Would you transcribe exactly the lines from the beginning of the records below through the line with "was extended downward", both included, omitting the pictures?

Source texts of formatted documents
————————

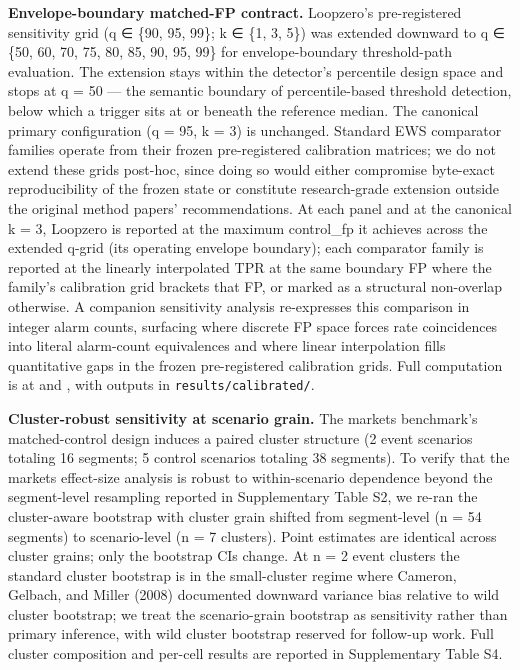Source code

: \documentclass[
  11pt,
]{article}
\begin{document}
\textbf{Envelope-boundary matched-FP contract.} Loopzero's
pre-registered sensitivity grid (q ∈ \{90, 95, 99\}; k ∈ \{1, 3, 5\})
was extended downward to q ∈ \{50, 60, 70, 75, 80, 85, 90, 95, 99\} for
envelope-boundary threshold-path evaluation. The extension stays within
the detector's percentile design space and stops at q = 50 --- the
semantic boundary of percentile-based threshold detection, below which a
trigger sits at or beneath the reference median. The canonical primary
configuration (q = 95, k = 3) is unchanged. Standard EWS comparator
families operate from their frozen pre-registered calibration matrices;
we do not extend these grids post-hoc, since doing so would either
compromise byte-exact reproducibility of the frozen state or constitute
research-grade extension outside the original method papers'
recommendations. At each panel and at the canonical k = 3, Loopzero is
reported at the maximum control\_fp it achieves across the extended
q-grid (its operating envelope boundary); each comparator family is
reported at the linearly interpolated TPR at the same boundary FP where
the family's calibration grid brackets that FP, or marked as a
structural non-overlap otherwise. A companion sensitivity analysis
re-expresses this comparison in integer alarm counts, surfacing where
discrete FP space forces rate coincidences into literal alarm-count
equivalences and where linear interpolation fills quantitative gaps in
the frozen pre-registered calibration grids. Full computation is at
\texttt{} and
\texttt{}, with outputs
in \texttt{results/calibrated/}.

\textbf{Cluster-robust sensitivity at scenario grain.} The markets
benchmark's matched-control design induces a paired cluster structure (2
event scenarios totaling 16 segments; 5 control scenarios totaling 38
segments). To verify that the markets effect-size analysis is robust to
within-scenario dependence beyond the segment-level resampling reported
in Supplementary Table S2, we re-ran the cluster-aware bootstrap with
cluster grain shifted from segment-level (n = 54 segments) to
scenario-level (n = 7 clusters). Point estimates are identical across
cluster grains; only the bootstrap CIs change. At n = 2 event clusters
the standard cluster bootstrap is in the small-cluster regime where
Cameron, Gelbach, and Miller (2008) documented downward variance bias
relative to wild cluster bootstrap; we treat the scenario-grain
bootstrap as sensitivity rather than primary inference, with wild
cluster bootstrap reserved for follow-up work. Full cluster composition
and per-cell results are reported in Supplementary Table S4.
\end{document}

————————

| EXERCISE ANSWER |
Source code

: \documentclass[
  11pt,
]{article}
\begin{document}
\textbf{Envelope-boundary matched-FP contract.} Loopzero's
pre-registered sensitivity grid (q ∈ \{90, 95, 99\}; k ∈ \{1, 3, 5\})
was extended downward to q ∈ \{50, 60, 70, 75, 80, 85, 90, 95, 99\} for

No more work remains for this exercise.